The NVIDIA 2020 Editor’s Tech Day – Ampere Detailed
This editor was privileged to be invited to NVIDIA’s first ever online Editors Day yesterday for a deeper dive into Ampere and the upcoming RTX 3000 series details. We loved the fact that we didn’t have to travel, but we do miss the personal connections that face-to-face meetings and hands-on demos allow for. This brief summary is this editor’s personal experience with the event, with thanks to NVIDIA for inviting us on behalf of BTR.
NVIDIA calls the Ampere generation “the “greatest generational leap” that they have ever made, with the upcoming RTX 3080 said to be up to two times faster than the RTX 2080 which was introduced 2 years ago. Here are the top ten things NVIDIA wants you to know before the launch reviews are released.
Although there aren’t a lot of details beyond what NVIDIA’s CEO, Jen-Hsun (Jensen) Huang revealed, we are excited for what we learned, and will share what we can by including more details on the GeForce 30 Series from what we learned yesterday. And of course, we will bring you complete reviews – more detailed than ever before – as the NDAs end for each of the Ampere video cards in order: the RTX 3080, the RTX 3090, and the RTX 3070.
First of all, if you haven’t watched Jensen’s 39 minute official RTX 30 series launch , it offers a wealth of information.

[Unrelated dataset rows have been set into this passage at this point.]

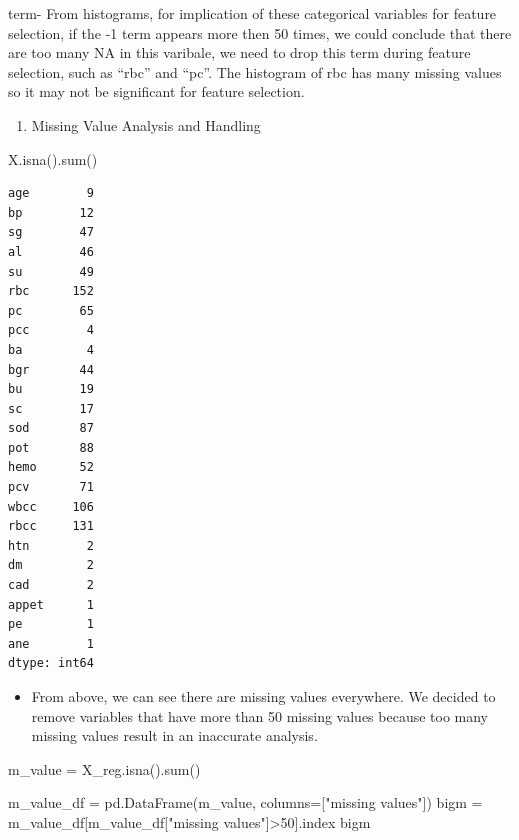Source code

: \documentclass[
  11pt,
  letterpaper,
  DIV=11,
  numbers=noendperiod]{scrartcl}
\newenvironment{Shaded}{\begin{snugshade}}{\end{snugshade}}
\newcommand{\BuiltInTok}[1]{\textcolor[rgb]{0.00,0.23,0.31}{#1}}
\newcommand{\DecValTok}[1]{\textcolor[rgb]{0.68,0.00,0.00}{#1}}
\newcommand{\NormalTok}[1]{\textcolor[rgb]{0.00,0.23,0.31}{#1}}
\newcommand{\OperatorTok}[1]{\textcolor[rgb]{0.37,0.37,0.37}{#1}}
\newcommand{\StringTok}[1]{\textcolor[rgb]{0.13,0.47,0.30}{#1}}
\providecommand{\tightlist}{%
  \setlength{\itemsep}{0pt}\setlength{\parskip}{0pt}}\usepackage{longtable,booktabs,array}
\begin{document}
term- From histograms, for implication of these categorical variables
for feature selection, if the -1 term appears more then 50 times, we
could conclude that there are too many NA in this varibale, we need to
drop this term during feature selection, such as ``rbc'' and ``pc''. The
histogram of rbc has many missing values so it may not be significant
for feature selection.

\begin{enumerate}
\def\labelenumi{\arabic{enumi}.}
\setcounter{enumi}{4}
\tightlist
\item
  Missing Value Analysis and Handling
\end{enumerate}

\begin{Shaded}
\begin{Highlighting}[]
\NormalTok{X.isna().}\BuiltInTok{sum}\NormalTok{()}
\end{Highlighting}
\end{Shaded}

\begin{verbatim}
age        9
bp        12
sg        47
al        46
su        49
rbc      152
pc        65
pcc        4
ba         4
bgr       44
bu        19
sc        17
sod       87
pot       88
hemo      52
pcv       71
wbcc     106
rbcc     131
htn        2
dm         2
cad        2
appet      1
pe         1
ane        1
dtype: int64
\end{verbatim}

\begin{itemize}
\tightlist
\item
  From above, we can see there are missing values everywhere. We decided
  to remove variables that have more than 50 missing values because too
  many missing values result in an inaccurate analysis.
\end{itemize}

\begin{Shaded}
\begin{Highlighting}[]
\NormalTok{m\_value }\OperatorTok{=}\NormalTok{ X\_reg.isna().}\BuiltInTok{sum}\NormalTok{()}

\NormalTok{m\_value\_df }\OperatorTok{=}\NormalTok{ pd.DataFrame(m\_value, columns}\OperatorTok{=}\NormalTok{[}\StringTok{"missing values"}\NormalTok{])}
\NormalTok{bigm }\OperatorTok{=}\NormalTok{ m\_value\_df[m\_value\_df[}\StringTok{"missing values"}\NormalTok{]}\OperatorTok{\textgreater{}}\DecValTok{50}\NormalTok{].index}
\NormalTok{bigm}
\end{Highlighting}
\end{Shaded}
\end{document}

Let’s start by diving a bit deeper into the Ampere architecture and see what makes it such a large improvement over Turing. Below is the GA-102 chip diagram. It’s used for the RTX 5090 and it has all of its GPCs and the full 384-bit memory bandwidth, but with two SMs disabled. The RTX 3090 at $1499 is the only chip with NVLink for SLI. It’s a monster GPU with over 10 thousand CUDA cores, and equipped with 24GB of vRAM, it’s reported to be about 1.5 times faster than the $3000 TITAN RTX.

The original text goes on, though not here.